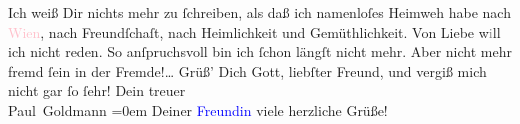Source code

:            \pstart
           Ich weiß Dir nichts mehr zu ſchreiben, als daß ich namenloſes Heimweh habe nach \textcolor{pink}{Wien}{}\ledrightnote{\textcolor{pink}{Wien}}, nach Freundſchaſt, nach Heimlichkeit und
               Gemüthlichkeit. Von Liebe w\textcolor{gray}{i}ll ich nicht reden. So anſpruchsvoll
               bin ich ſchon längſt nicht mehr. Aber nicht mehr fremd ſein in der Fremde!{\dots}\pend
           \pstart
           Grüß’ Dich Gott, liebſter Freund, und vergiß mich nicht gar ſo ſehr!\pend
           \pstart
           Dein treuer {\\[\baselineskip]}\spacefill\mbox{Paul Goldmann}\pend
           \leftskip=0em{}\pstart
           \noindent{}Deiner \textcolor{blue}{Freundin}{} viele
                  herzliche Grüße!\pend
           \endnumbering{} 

+++

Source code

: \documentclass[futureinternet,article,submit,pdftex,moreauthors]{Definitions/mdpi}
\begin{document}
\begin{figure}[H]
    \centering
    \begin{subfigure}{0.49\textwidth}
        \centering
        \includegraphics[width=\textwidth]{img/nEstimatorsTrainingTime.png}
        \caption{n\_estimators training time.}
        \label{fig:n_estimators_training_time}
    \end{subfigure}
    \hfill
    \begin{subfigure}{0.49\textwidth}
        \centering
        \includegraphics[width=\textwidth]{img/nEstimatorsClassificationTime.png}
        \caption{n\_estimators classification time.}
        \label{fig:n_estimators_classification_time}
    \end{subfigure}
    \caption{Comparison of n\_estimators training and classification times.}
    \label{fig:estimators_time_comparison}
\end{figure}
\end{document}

+++

= Your goal =
Count all lines of the data that include "mehr". The answer is the number alone.

= Exercise response =
2